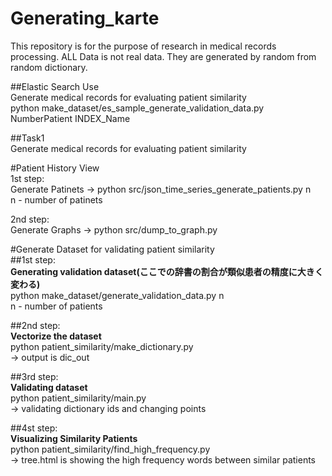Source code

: # Generating_karte
This repository is for the purpose of research in medical records processing.
ALL Data is not real data. They are generated by random from random dictionary.  

##Elastic Search Use  
Generate medical records for evaluating patient similarity  
	python make_dataset/es_sample_generate_validation_data.py NumberPatient INDEX_Name  

##Task1  
Generate medical records for evaluating patient similarity

#Patient History View  
1st step:  
	Generate Patinets -> python src/json_time_series_generate_patients.py n  
	n - number of patinets  

2nd step:  
	Generate Graphs -> python src/dump_to_graph.py  

#Generate Dataset for validating patient similarity  
##1st step:  
	**Generating validation dataset(ここでの辞書の割合が類似患者の精度に大きく変わる)**  
	python make_dataset/generate_validation_data.py n  
	n - number of patients  

##2nd step:  
	**Vectorize the dataset**  
	python patient_similarity/make_dictionary.py  
	-> output is dic_out  
 
##3rd step:  
	**Validating dataset**  
	python patient_similarity/main.py  
	-> validating dictionary ids and changing points  

##4st step:   
	**Visualizing Similarity Patients**  
	python patient_similarity/find_high_frequency.py  
	-> tree.html is showing the high frequency words between similar patients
────────────────
Where a line of the data above includes "medical", copy that line.

[Result for this exercise]:
This repository is for the purpose of research in medical records processing.
Generate medical records for evaluating patient similarity  
Generate medical records for evaluating patient similarity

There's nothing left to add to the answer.